(Document images with source code)
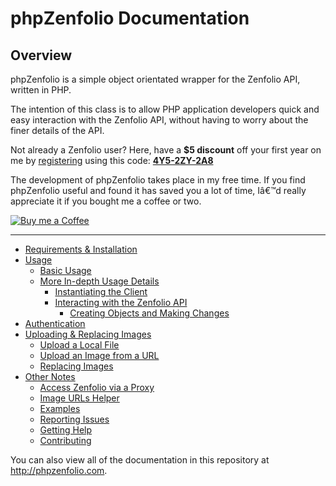# phpZenfolio Documentation

## Overview

phpZenfolio is a simple object orientated wrapper for the Zenfolio API, written in PHP.

The intention of this class is to allow PHP application developers quick and easy interaction with the Zenfolio API, without having to worry about the finer details of the API.

Not already a Zenfolio user? Here, have a **$5 discount** off your first year on me by [registering](https://www.zenfolio.com/?refcode=4Y5-2ZY-2A8) using this code: **[4Y5-2ZY-2A8](https://www.zenfolio.com/?refcode=4Y5-2ZY-2A8)**

The development of phpZenfolio takes place in my free time. If you find phpZenfolio useful and found it has saved you a lot of time, Iâ€™d really appreciate it if you bought me a coffee or two.

[![Buy me a Coffee](https://www.buymeacoffee.com/assets/img/custom_images/orange_img.png)](https://www.buymeacoffee.com/lildude)

---

- [Requirements & Installation](installation.md)
- [Usage](usage.md)
  - [Basic Usage](usage.md#)
  - [More In-depth Usage Details](usage.md#more-in-depth-usage-details)
    - [Instantiating the Client](usage.md#instantiating-the-client)
    - [Interacting with the Zenfolio API](usage.md#interacting-with-the-zenfolio-api)
      - [Creating Objects and Making Changes](usage.md#creating-objects-and-making-changes)
- [Authentication](authentication.md)
- [Uploading & Replacing Images](uploading.md)
  - [Upload a Local File](uploading.md#upload-a-local-file)
  - [Upload an Image from a URL](uploading.md#upload-an-image-from-a-url)
  - [Replacing Images](uploading.md#replacing-images)
- [Other Notes](other.md)
  - [Access Zenfolio via a Proxy](other.md#access-zenfolio-via-a-proxy)
  - [Image URLs Helper](other.md#image-urls-helper)
  - [Examples](other.md#examples)
  - [Reporting Issues](other.md#reporting-issues)
  - [Getting Help](other.md#getting-help)
  - [Contributing](other.md#contributing)

You can also view all of the documentation in this repository at <http://phpzenfolio.com>.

**Exercise**
For every record above, repeat the text exactly and omit any picture.

**Response for this exercise**
# phpZenfolio Documentation

## Overview

phpZenfolio is a simple object orientated wrapper for the Zenfolio API, written in PHP.

The intention of this class is to allow PHP application developers quick and easy interaction with the Zenfolio API, without having to worry about the finer details of the API.

Not already a Zenfolio user? Here, have a **$5 discount** off your first year on me by [registering](https://www.zenfolio.com/?refcode=4Y5-2ZY-2A8) using this code: **[4Y5-2ZY-2A8](https://www.zenfolio.com/?refcode=4Y5-2ZY-2A8)**

The development of phpZenfolio takes place in my free time. If you find phpZenfolio useful and found it has saved you a lot of time, Iâ€™d really appreciate it if you bought me a coffee or two.

[![Buy me a Coffee](https://www.buymeacoffee.com/assets/img/custom_images/orange_img.png)](https://www.buymeacoffee.com/lildude)

---

- [Requirements & Installation](installation.md)
- [Usage](usage.md)
  - [Basic Usage](usage.md#)
  - [More In-depth Usage Details](usage.md#more-in-depth-usage-details)
    - [Instantiating the Client](usage.md#instantiating-the-client)
    - [Interacting with the Zenfolio API](usage.md#interacting-with-the-zenfolio-api)
      - [Creating Objects and Making Changes](usage.md#creating-objects-and-making-changes)
- [Authentication](authentication.md)
- [Uploading & Replacing Images](uploading.md)
  - [Upload a Local File](uploading.md#upload-a-local-file)
  - [Upload an Image from a URL](uploading.md#upload-an-image-from-a-url)
  - [Replacing Images](uploading.md#replacing-images)
- [Other Notes](other.md)
  - [Access Zenfolio via a Proxy](other.md#access-zenfolio-via-a-proxy)
  - [Image URLs Helper](other.md#image-urls-helper)
  - [Examples](other.md#examples)
  - [Reporting Issues](other.md#reporting-issues)
  - [Getting Help](other.md#getting-help)
  - [Contributing](other.md#contributing)

You can also view all of the documentation in this repository at <http://phpzenfolio.com>.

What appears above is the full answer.